Available data:
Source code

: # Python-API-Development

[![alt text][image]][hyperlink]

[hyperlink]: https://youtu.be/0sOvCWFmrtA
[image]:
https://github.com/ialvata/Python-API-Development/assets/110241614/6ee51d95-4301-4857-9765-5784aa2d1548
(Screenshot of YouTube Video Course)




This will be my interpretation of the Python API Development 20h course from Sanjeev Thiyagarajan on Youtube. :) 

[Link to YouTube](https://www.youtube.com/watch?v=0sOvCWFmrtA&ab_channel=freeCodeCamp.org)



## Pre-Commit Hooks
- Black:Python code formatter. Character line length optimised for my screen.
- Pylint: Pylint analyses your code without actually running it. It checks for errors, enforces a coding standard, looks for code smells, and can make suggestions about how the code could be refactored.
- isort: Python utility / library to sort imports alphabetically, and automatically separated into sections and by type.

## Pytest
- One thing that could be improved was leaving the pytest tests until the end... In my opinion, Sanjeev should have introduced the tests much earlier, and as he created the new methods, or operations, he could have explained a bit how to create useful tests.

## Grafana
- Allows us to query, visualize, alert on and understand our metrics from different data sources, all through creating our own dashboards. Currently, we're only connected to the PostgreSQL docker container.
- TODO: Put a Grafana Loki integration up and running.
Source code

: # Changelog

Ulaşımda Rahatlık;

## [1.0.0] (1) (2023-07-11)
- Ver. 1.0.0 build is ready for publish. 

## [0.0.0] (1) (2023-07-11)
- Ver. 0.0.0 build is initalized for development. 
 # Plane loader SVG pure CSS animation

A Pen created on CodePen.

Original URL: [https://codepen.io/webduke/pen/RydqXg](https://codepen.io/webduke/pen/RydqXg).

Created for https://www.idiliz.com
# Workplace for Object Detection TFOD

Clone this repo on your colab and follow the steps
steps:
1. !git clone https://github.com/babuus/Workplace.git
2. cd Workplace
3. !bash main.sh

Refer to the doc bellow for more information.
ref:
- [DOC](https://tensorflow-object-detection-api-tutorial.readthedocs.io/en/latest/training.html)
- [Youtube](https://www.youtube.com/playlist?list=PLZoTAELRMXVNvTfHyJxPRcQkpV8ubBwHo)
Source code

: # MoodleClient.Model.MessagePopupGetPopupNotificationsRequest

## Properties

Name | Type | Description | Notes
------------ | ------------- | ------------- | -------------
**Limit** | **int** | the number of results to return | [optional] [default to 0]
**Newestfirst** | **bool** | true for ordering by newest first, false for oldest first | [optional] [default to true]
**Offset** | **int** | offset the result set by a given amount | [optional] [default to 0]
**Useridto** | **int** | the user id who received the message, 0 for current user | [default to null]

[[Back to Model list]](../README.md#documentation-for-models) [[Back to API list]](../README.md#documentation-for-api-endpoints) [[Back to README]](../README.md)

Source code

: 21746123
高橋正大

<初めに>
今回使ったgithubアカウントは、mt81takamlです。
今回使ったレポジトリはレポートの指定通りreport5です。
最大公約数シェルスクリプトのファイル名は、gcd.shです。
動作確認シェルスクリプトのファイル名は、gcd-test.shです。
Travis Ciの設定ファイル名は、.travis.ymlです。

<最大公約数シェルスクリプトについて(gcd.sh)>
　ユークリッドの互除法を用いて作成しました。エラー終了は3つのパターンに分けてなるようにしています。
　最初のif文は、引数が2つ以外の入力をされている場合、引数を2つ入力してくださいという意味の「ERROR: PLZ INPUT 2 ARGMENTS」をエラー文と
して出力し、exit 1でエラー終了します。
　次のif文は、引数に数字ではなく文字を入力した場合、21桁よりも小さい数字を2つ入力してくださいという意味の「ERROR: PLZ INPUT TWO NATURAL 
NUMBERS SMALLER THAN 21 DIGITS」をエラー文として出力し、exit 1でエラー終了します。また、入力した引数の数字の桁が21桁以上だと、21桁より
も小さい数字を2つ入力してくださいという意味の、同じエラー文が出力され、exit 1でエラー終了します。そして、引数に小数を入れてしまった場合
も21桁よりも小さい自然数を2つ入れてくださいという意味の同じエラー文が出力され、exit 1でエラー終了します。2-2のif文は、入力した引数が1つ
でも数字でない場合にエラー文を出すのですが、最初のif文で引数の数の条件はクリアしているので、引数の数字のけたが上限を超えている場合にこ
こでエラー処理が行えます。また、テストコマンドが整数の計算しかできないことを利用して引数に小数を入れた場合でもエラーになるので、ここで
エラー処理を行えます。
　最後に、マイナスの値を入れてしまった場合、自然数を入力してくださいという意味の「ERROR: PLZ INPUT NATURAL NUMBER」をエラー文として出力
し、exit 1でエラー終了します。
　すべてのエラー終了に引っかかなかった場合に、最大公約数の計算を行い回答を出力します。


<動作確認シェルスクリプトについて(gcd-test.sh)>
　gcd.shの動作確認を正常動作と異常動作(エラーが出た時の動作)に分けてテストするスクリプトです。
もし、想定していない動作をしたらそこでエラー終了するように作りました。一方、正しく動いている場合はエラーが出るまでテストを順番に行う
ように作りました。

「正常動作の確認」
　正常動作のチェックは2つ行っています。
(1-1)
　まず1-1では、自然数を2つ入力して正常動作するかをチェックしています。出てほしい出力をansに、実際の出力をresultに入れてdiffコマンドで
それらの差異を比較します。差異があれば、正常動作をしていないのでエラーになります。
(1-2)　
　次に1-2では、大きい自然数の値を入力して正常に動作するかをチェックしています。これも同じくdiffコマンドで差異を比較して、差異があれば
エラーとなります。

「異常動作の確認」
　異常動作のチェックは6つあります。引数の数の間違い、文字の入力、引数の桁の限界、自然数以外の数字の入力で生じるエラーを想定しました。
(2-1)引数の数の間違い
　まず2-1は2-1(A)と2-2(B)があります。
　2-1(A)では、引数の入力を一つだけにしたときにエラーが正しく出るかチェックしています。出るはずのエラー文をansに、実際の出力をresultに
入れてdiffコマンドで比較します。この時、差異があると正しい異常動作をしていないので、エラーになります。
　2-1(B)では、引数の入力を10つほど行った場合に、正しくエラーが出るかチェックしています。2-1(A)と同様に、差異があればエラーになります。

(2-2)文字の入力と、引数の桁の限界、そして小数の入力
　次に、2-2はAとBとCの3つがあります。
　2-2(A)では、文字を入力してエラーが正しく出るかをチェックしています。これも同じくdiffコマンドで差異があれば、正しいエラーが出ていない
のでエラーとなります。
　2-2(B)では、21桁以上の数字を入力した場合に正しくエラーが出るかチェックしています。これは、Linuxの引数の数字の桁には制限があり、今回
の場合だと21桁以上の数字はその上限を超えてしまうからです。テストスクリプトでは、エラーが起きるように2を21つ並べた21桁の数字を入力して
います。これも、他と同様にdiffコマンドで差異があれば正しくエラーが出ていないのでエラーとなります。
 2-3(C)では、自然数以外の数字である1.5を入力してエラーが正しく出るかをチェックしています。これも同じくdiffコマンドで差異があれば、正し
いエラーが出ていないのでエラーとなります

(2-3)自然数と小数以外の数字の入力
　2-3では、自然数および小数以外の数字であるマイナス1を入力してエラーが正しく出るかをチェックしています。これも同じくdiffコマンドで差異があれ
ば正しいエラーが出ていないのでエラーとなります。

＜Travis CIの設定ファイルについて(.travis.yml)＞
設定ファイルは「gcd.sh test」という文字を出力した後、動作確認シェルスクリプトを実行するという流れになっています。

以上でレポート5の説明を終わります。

Task brief:
With the line that has "## Properties" as the first and the line that has "amount | [optional] [default to 0]" as the last, repeat exactly that run of lines above and no more.

Answer for the task:
## Properties

Name | Type | Description | Notes
------------ | ------------- | ------------- | -------------
**Limit** | **int** | the number of results to return | [optional] [default to 0]
**Newestfirst** | **bool** | true for ordering by newest first, false for oldest first | [optional] [default to true]
**Offset** | **int** | offset the result set by a given amount | [optional] [default to 0]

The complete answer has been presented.